Thanks. I do have 2 Armory machines - one online and offline. They're running a slightly older version of Armory (0.91.2), so I would might want to update that first.

This version isn't terribly old - it's actually new enough to be able to offer to do a secure download to update Armory. But I probably wouldn't want to do any sort of download onto the offline machine anyways - so I'll probably take a bit of time to upgrade Armory on both machines, downloading a 'deb' package for the offline machine, if such a thing is still available.

Or maybe I'll want to build Armory from source - as I heard there was some weird thing in Armory where it was collecting data from users ie reporting the user's IP address to the Armory organization for marketing / survey purposes, and I wanted to look more into that before actually using Armory, and make any changes to maximize privacy.

https://bitcointalk.org/index.php?topic=731315.0

https://pay.reddit.com/r/Bitcoin/comments/2d5ze7/armory_wallet_collecting_data_from_users/

I also wanted to look into using Tor before doing any sending, so as not to give away my geographic location. So much stuff to figure out still.

But anyways, if I understand you correctly: you're saying I could create a wallet on the offline Armory (with no blockchain downloaded), put a password in this Armory wallet, and send some coins there from bitcoin-qt.

I assume you mean:

  • really doing a "send", sending them over the network in the normal fashion via the blockchain (in which case I believe the new Armory wallet can actually be hierarchical-deterministic, since Armory itself created the private keys based on the HD "master" code), and not

  • merely doing a "sweep" importing the coins (essentially "offline") from the bitcion-qt wallet into the Armory wallet (in which case the Armory wallet would not be HD, since it would necessarily contain keys which weren't generated using Armory's particular HD scheme).

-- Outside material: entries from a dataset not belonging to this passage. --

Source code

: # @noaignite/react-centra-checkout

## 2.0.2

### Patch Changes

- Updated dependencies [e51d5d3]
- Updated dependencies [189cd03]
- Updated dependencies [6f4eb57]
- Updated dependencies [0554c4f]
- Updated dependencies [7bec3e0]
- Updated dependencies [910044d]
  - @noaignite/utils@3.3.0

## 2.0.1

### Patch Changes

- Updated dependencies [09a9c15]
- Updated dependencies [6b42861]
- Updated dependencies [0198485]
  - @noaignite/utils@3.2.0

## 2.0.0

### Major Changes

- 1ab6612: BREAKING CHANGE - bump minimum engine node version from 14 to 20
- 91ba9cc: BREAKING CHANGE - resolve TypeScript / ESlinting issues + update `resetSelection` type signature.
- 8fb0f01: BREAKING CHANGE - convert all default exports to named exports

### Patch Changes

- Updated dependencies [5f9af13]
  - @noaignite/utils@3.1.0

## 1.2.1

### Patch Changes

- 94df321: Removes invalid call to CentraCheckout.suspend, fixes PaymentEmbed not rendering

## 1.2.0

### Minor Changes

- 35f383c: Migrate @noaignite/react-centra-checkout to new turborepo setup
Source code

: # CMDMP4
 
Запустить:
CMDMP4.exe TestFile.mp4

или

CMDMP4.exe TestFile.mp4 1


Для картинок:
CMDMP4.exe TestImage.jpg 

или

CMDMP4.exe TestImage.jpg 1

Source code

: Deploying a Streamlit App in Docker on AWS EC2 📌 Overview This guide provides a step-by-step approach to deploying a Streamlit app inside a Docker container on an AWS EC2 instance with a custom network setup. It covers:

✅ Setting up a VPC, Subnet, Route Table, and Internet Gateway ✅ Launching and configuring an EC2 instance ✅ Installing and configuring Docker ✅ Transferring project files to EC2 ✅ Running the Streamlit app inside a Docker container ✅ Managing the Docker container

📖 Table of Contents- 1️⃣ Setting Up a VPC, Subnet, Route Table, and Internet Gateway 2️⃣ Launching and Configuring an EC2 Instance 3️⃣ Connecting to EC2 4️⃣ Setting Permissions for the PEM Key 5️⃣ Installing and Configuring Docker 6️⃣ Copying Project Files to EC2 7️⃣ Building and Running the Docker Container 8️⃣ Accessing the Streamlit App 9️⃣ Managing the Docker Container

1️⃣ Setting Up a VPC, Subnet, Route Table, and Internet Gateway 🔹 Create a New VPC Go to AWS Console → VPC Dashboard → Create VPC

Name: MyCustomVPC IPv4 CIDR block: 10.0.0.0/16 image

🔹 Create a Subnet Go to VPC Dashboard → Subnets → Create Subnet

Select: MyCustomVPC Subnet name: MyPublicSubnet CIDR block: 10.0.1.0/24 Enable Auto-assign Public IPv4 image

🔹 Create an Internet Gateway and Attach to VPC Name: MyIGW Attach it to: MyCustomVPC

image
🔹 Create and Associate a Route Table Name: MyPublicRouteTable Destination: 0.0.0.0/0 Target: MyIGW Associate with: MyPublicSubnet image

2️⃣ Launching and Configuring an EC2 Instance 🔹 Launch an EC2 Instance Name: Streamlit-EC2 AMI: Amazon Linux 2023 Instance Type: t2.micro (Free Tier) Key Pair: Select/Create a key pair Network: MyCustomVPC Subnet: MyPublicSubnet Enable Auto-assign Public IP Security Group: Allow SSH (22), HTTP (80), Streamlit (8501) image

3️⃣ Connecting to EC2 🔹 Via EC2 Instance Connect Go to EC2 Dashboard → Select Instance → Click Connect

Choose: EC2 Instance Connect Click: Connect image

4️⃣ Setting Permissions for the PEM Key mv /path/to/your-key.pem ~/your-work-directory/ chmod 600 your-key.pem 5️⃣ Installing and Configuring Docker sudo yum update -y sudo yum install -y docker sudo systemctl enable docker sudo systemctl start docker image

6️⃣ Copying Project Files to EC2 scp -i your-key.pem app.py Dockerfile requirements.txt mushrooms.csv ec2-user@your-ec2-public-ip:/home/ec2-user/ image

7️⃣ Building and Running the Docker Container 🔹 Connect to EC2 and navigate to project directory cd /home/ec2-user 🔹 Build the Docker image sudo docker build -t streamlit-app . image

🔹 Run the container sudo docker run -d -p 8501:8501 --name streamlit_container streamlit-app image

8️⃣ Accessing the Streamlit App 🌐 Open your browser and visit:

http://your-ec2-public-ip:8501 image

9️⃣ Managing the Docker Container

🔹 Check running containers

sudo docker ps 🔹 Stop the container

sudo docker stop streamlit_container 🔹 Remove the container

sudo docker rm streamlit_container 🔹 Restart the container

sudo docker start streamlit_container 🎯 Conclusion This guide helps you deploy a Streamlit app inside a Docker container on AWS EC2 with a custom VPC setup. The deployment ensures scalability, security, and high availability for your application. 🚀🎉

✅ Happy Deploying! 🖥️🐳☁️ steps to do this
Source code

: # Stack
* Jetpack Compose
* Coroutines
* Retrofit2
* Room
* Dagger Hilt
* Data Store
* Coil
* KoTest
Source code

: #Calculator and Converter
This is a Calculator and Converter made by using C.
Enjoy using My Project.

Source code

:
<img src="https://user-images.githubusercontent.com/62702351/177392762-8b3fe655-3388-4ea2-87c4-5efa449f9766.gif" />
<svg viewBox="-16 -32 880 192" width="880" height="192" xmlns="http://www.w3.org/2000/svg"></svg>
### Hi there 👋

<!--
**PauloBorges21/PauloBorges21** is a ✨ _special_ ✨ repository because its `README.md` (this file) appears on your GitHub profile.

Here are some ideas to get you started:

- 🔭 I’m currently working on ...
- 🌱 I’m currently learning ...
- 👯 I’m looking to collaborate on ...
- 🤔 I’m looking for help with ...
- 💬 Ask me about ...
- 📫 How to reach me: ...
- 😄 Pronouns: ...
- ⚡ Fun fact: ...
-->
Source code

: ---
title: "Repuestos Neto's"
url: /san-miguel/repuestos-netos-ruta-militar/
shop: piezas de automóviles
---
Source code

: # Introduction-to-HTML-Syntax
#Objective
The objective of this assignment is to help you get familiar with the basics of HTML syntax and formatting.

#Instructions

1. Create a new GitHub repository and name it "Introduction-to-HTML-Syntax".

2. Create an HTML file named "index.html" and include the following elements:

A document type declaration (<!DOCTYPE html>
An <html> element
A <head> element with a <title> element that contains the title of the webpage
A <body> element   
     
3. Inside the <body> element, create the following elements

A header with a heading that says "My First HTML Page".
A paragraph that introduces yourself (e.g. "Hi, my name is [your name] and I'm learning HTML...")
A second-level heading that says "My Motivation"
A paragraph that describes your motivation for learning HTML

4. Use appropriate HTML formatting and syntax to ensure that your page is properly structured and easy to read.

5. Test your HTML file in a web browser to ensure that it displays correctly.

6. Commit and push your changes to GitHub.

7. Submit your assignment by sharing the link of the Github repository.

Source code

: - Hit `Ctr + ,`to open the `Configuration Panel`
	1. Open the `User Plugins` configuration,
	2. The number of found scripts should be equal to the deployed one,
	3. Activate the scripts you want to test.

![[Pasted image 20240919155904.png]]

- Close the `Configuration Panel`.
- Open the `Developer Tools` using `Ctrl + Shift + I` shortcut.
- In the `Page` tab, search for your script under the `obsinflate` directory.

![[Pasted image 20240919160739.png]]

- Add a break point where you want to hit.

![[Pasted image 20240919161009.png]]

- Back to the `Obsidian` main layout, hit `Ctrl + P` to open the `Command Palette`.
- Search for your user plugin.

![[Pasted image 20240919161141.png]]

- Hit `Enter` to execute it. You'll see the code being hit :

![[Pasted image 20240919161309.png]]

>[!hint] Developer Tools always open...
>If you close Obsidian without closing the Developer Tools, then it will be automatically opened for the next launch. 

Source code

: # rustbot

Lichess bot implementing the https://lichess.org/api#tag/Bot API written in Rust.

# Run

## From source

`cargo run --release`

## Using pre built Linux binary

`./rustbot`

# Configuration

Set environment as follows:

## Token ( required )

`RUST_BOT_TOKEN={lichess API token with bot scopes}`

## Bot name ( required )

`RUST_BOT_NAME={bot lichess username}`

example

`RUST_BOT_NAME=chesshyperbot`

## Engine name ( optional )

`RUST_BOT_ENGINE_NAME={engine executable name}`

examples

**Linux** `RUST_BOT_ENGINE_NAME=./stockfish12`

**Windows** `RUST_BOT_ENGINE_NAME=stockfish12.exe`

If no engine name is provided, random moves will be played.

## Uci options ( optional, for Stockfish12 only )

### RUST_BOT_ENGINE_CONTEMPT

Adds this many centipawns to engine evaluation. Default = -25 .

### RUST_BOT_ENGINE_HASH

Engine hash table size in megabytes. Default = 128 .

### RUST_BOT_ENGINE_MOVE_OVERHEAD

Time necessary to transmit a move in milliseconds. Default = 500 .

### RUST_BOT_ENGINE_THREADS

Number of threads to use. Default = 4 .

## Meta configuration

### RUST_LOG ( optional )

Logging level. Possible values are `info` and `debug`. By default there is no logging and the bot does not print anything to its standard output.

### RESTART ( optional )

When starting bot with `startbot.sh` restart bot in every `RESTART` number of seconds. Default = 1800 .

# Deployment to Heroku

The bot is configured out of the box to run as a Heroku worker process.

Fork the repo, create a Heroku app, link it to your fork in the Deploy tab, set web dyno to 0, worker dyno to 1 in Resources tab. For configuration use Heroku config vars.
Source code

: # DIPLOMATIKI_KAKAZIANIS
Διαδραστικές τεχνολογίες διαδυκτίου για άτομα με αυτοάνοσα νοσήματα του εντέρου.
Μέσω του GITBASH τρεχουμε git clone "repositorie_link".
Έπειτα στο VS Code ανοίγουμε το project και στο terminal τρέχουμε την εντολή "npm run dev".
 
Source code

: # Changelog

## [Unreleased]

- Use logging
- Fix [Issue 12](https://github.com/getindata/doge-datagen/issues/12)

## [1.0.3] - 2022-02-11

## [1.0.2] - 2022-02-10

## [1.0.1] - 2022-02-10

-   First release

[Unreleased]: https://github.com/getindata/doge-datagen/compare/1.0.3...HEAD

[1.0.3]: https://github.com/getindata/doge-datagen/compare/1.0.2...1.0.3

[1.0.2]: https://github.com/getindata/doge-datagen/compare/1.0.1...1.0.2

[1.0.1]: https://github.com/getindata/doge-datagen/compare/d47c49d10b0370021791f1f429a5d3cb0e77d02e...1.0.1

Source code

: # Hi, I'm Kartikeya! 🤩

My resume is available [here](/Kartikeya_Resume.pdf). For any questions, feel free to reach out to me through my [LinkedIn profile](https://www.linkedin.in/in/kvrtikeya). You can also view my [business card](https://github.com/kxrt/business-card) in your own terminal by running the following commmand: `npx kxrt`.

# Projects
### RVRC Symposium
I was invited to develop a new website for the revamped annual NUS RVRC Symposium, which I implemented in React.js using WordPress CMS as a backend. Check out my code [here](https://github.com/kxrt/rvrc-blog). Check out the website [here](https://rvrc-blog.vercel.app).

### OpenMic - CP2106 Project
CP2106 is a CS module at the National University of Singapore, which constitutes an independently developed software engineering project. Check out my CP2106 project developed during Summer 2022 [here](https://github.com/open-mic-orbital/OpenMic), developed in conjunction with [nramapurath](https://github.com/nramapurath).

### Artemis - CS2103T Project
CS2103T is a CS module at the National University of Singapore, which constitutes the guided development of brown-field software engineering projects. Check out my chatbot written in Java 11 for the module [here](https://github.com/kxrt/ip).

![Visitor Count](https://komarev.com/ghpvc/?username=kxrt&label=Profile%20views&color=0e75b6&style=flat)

I guess this makes sense. And even while Armory doesn't have the full blockchain downloaded yet, I guess I could simply check the addresses on blockchain.info to see if the coins are there.

Now this brings up yet another question:

Assuming my bitcoin-qt client doesn't have the blockchain downloaded yet - but I do of course have my original wallet.dat file containing my coins:

Is it possible to send coins from a bitcoin-qt client which doesn't have a local copy of the blockchain yet?

In other words, if blockchain-qt has the wallet (with the private keys), but it doesn't have the blockchain (with the worldwide transaction history), can bitcoin-qt send out coins?

I'm guessing that it could.

As far as I understand, having the wallet.dat containing the private keys simply means that the bitcoin-qt client "broadcasts the attempted spend to the network" - and as long as the signature of the spend is found to be valid (by being based on the private key, which is in the wallet.dat file), then this is all that matters - and the distributed consensus is worked out by the miners on the global blockchain in order to decide whether to actually confirm the transaction (and it doesn't depend on my local copy of the blockchain).